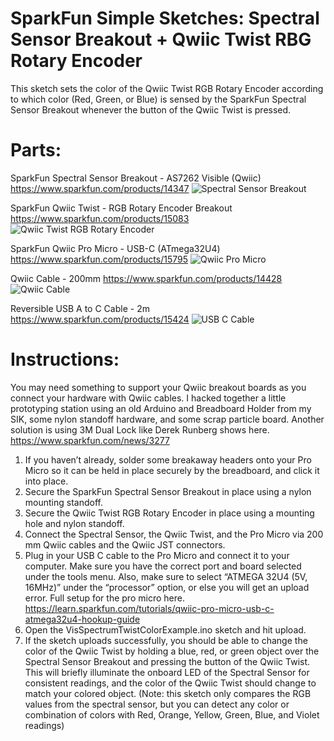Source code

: # SparkFun Simple Sketches: Spectral Sensor Breakout + Qwiic Twist RBG Rotary Encoder
This sketch sets the color of the Qwiic Twist RGB Rotary Encoder according to which color (Red, Green, or Blue) is sensed by the SparkFun Spectral Sensor Breakout whenever the button of the Qwiic Twist is pressed.

# Parts:
SparkFun Spectral Sensor Breakout - AS7262 Visible (Qwiic)
https://www.sparkfun.com/products/14347
![Spectral Sensor Breakout](https://cdn.sparkfun.com//assets/parts/1/2/3/2/6/14347-01.jpg)

SparkFun Qwiic Twist - RGB Rotary Encoder Breakout
https://www.sparkfun.com/products/15083
![Qwiic Twist RGB Rotary Encoder](https://cdn.sparkfun.com//assets/parts/1/3/4/3/3/15083-SparkFun_Qwiic_Twist_-_RGB_Rotary_Encoder_Breakout-01.jpg)

SparkFun Qwiic Pro Micro - USB-C (ATmega32U4)
https://www.sparkfun.com/products/15795
![Qwiic Pro Micro](https://cdn.sparkfun.com//assets/parts/1/4/4/0/4/15795-Pro_Micro_C-01.jpg)

Qwiic Cable - 200mm
https://www.sparkfun.com/products/14428
![Qwiic Cable](https://cdn.sparkfun.com//assets/parts/1/2/4/5/4/14428-Qwiic_Cable_-_200mm-01.jpg)

Reversible USB A to C Cable - 2m
https://www.sparkfun.com/products/15424
![USB C Cable](https://cdn.sparkfun.com//assets/parts/1/3/9/8/3/15424-Reversible_USB_A_to_C_Cable_-_2m-01.jpg)

# Instructions:

You may need something to support your Qwiic breakout boards as you connect your hardware with Qwiic cables. I hacked together a little prototyping station using an old Arduino and Breadboard Holder from my SIK, some nylon standoff hardware, and some scrap particle board. Another solution is using 3M Dual Lock like Derek Runberg shows here. https://www.sparkfun.com/news/3277

1. If you haven’t already, solder some breakaway headers onto your Pro Micro so it can be held in place securely by the breadboard, and click it into place.
2. Secure the SparkFun Spectral Sensor Breakout in place using a nylon mounting standoff.
3. Secure the Qwiic Twist RGB Rotary Encoder in place using a mounting hole and nylon standoff.
4. Connect the Spectral Sensor, the Qwiic Twist, and the Pro Micro via 200 mm Qwiic cables and the Qwiic JST connectors.
5. Plug in your USB C cable to the Pro Micro and connect it to your computer. Make sure you have the correct port and board selected under the tools menu. Also, make sure to select “ATMEGA 32U4 (5V, 16MHz)” under the “processor” option, or else you will get an upload error. Full setup for the pro micro here. https://learn.sparkfun.com/tutorials/qwiic-pro-micro-usb-c-atmega32u4-hookup-guide
6. Open the VisSpectrumTwistColorExample.ino sketch and hit upload.
7. If the sketch uploads successfully, you should be able to change the color of the Qwiic Twist by holding a blue, red, or green object over the Spectral Sensor Breakout and pressing the button of the Qwiic Twist. This will briefly illuminate the onboard LED of the Spectral Sensor for consistent readings, and the color of the Qwiic Twist should change to match your colored object. (Note: this sketch only compares the RGB values from the spectral sensor, but you can detect any color or combination of colors with Red, Orange, Yellow, Green, Blue, and Violet readings)




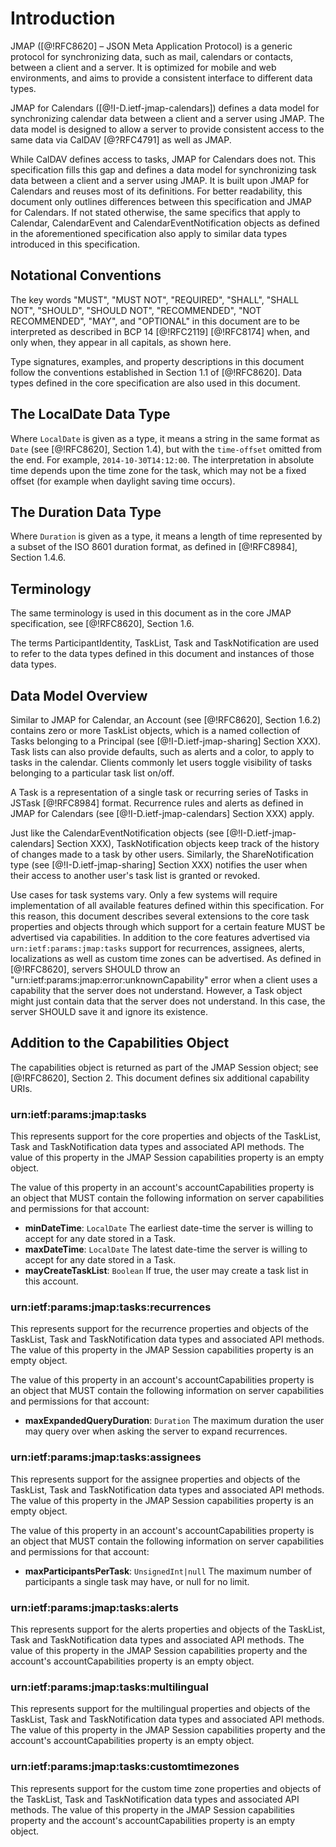 # Introduction

JMAP ([@!RFC8620] – JSON Meta Application Protocol) is a generic protocol for synchronizing data, such as mail, calendars or contacts, between a client and a server. It is optimized for mobile and web environments, and aims to provide a consistent interface to different data types.

JMAP for Calendars ([@!I-D.ietf-jmap-calendars]) defines a data model for synchronizing calendar data between a client and a server using JMAP. The data model is designed to allow a server to provide consistent access to the same data via CalDAV [@?RFC4791] as well as JMAP.

While CalDAV defines access to tasks, JMAP for Calendars does not. This specification fills this gap and defines a data model for synchronizing task data between a client and a server using JMAP. It is built upon JMAP for Calendars and reuses most of its definitions. For better readability, this document only outlines differences between this specification and JMAP for Calendars. If not stated otherwise, the same specifics that apply to Calendar, CalendarEvent and CalendarEventNotification objects as defined in the aforementioned specification also apply to similar data types introduced in this specification.

## Notational Conventions

The key words "MUST", "MUST NOT", "REQUIRED", "SHALL", "SHALL NOT", "SHOULD", "SHOULD NOT", "RECOMMENDED", "NOT RECOMMENDED", "MAY", and "OPTIONAL" in this document are to be interpreted as described in BCP 14 [@!RFC2119] [@!RFC8174] when, and only when, they appear in all capitals, as shown here.

Type signatures, examples, and property descriptions in this document follow the conventions established in Section 1.1 of [@!RFC8620].  Data types defined in the core specification are also used in this document.

## The LocalDate Data Type

Where `LocalDate` is given as a type, it means a string in the same format as `Date` (see [@!RFC8620], Section 1.4), but with the `time-offset` omitted from the end. For example, `2014-10-30T14:12:00`. The interpretation in absolute time depends upon the time zone for the task, which may not be a fixed offset (for example when daylight saving time occurs).

## The Duration Data Type

Where `Duration` is given as a type, it means a length of time represented by a subset of the ISO 8601 duration format, as defined in [@!RFC8984], Section 1.4.6.

## Terminology

The same terminology is used in this document as in the core JMAP specification, see [@!RFC8620], Section 1.6.

The terms ParticipantIdentity, TaskList, Task and TaskNotification are used to refer to the data types defined in this document and instances of those data types.

## Data Model Overview

Similar to JMAP for Calendar, an Account (see [@!RFC8620], Section 1.6.2) contains zero or more TaskList objects, which is a named collection of Tasks belonging to a Principal (see [@!I-D.ietf-jmap-sharing] Section XXX). Task lists can also provide defaults, such as alerts and a color, to apply to tasks in the calendar. Clients commonly let users toggle visibility of tasks belonging to a particular task list on/off.

A Task is a representation of a single task or recurring series of Tasks in JSTask [@!RFC8984] format. Recurrence rules and alerts as defined in JMAP for Calendars (see [@!I-D.ietf-jmap-calendars] Section XXX) apply.

Just like the CalendarEventNotification objects (see [@!I-D.ietf-jmap-calendars] Section XXX), TaskNotification objects keep track of the history of changes made to a task by other users. Similarly, the ShareNotification type (see [@!I-D.ietf-jmap-sharing] Section XXX) notifies the user when their access to another user's task list is granted or revoked.

Use cases for task systems vary. Only a few systems will require implementation of all available features defined within this specification. For this reason, this document describes several extensions to the core task properties and objects through which support for a certain feature MUST be advertised via capabilities. In addition to the core features advertised via `urn:ietf:params:jmap:tasks` support for recurrences, assignees, alerts, localizations as well as custom time zones can be advertised. As defined in [@!RFC8620], servers SHOULD throw an "urn:ietf:params:jmap:error:unknownCapability" error when a client uses a capability that the server does not understand. However, a Task object might just contain data that the server does not understand. In this case, the server SHOULD save it and ignore its existence.

## Addition to the Capabilities Object

The capabilities object is returned as part of the JMAP Session object; see [@!RFC8620], Section 2. This document defines six additional capability URIs.

### urn:ietf:params:jmap:tasks

This represents support for the core properties and objects of the TaskList, Task and TaskNotification data types and associated API methods. The value of this property in the JMAP Session capabilities property is an empty object.

The value of this property in an account's accountCapabilities property is an object that MUST contain the following information on server capabilities and permissions for that account:

- **minDateTime**: `LocalDate`
  The earliest date-time the server is willing to accept for any date stored in a Task.
- **maxDateTime**: `LocalDate`
  The latest date-time the server is willing to accept for any date stored in a Task.
- **mayCreateTaskList**: `Boolean`
  If true, the user may create a task list in this account.

### urn:ietf:params:jmap:tasks:recurrences

This represents support for the recurrence properties and objects of the TaskList, Task and TaskNotification data types and associated API methods. The value of this property in the JMAP Session capabilities property is an empty object.

The value of this property in an account's accountCapabilities property is an object that MUST contain the following information on server capabilities and permissions for that account:

- **maxExpandedQueryDuration**: `Duration`
  The maximum duration the user may query over when asking the server to expand recurrences.

### urn:ietf:params:jmap:tasks:assignees

This represents support for the assignee properties and objects of the TaskList, Task and TaskNotification data types and associated API methods. The value of this property in the JMAP Session capabilities property is an empty object.

The value of this property in an account's accountCapabilities property is an object that MUST contain the following information on server capabilities and permissions for that account:

- **maxParticipantsPerTask**: `UnsignedInt|null`
  The maximum number of participants a single task may have, or null for no limit.

### urn:ietf:params:jmap:tasks:alerts

This represents support for the alerts properties and objects of the TaskList, Task and TaskNotification data types and associated API methods. The value of this property in the JMAP Session capabilities property and the account's accountCapabilities property is an empty object.

### urn:ietf:params:jmap:tasks:multilingual

This represents support for the multilingual properties and objects of the TaskList, Task and TaskNotification data types and associated API methods. The value of this property in the JMAP Session capabilities property and the account's accountCapabilities property is an empty object.

### urn:ietf:params:jmap:tasks:customtimezones

This represents support for the custom time zone properties and objects of the TaskList, Task and TaskNotification data types and associated API methods. The value of this property in the JMAP Session capabilities property and the account's accountCapabilities property is an empty object.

*Assignment:* From the opening line of the entries, copy each line exactly until the line with "3. Secure the", which is copied as well; leave out pictures.

*Reply:*
Source code

: # SparkFun Simple Sketches: Spectral Sensor Breakout + Qwiic Twist RBG Rotary Encoder
This sketch sets the color of the Qwiic Twist RGB Rotary Encoder according to which color (Red, Green, or Blue) is sensed by the SparkFun Spectral Sensor Breakout whenever the button of the Qwiic Twist is pressed.

# Parts:
SparkFun Spectral Sensor Breakout - AS7262 Visible (Qwiic)
https://www.sparkfun.com/products/14347
![Spectral Sensor Breakout](https://cdn.sparkfun.com//assets/parts/1/2/3/2/6/14347-01.jpg)

SparkFun Qwiic Twist - RGB Rotary Encoder Breakout
https://www.sparkfun.com/products/15083
![Qwiic Twist RGB Rotary Encoder](https://cdn.sparkfun.com//assets/parts/1/3/4/3/3/15083-SparkFun_Qwiic_Twist_-_RGB_Rotary_Encoder_Breakout-01.jpg)

SparkFun Qwiic Pro Micro - USB-C (ATmega32U4)
https://www.sparkfun.com/products/15795
![Qwiic Pro Micro](https://cdn.sparkfun.com//assets/parts/1/4/4/0/4/15795-Pro_Micro_C-01.jpg)

Qwiic Cable - 200mm
https://www.sparkfun.com/products/14428
![Qwiic Cable](https://cdn.sparkfun.com//assets/parts/1/2/4/5/4/14428-Qwiic_Cable_-_200mm-01.jpg)

Reversible USB A to C Cable - 2m
https://www.sparkfun.com/products/15424
![USB C Cable](https://cdn.sparkfun.com//assets/parts/1/3/9/8/3/15424-Reversible_USB_A_to_C_Cable_-_2m-01.jpg)

# Instructions:

You may need something to support your Qwiic breakout boards as you connect your hardware with Qwiic cables. I hacked together a little prototyping station using an old Arduino and Breadboard Holder from my SIK, some nylon standoff hardware, and some scrap particle board. Another solution is using 3M Dual Lock like Derek Runberg shows here. https://www.sparkfun.com/news/3277

1. If you haven’t already, solder some breakaway headers onto your Pro Micro so it can be held in place securely by the breadboard, and click it into place.
2. Secure the SparkFun Spectral Sensor Breakout in place using a nylon mounting standoff.
3. Secure the Qwiic Twist RGB Rotary Encoder in place using a mounting hole and nylon standoff.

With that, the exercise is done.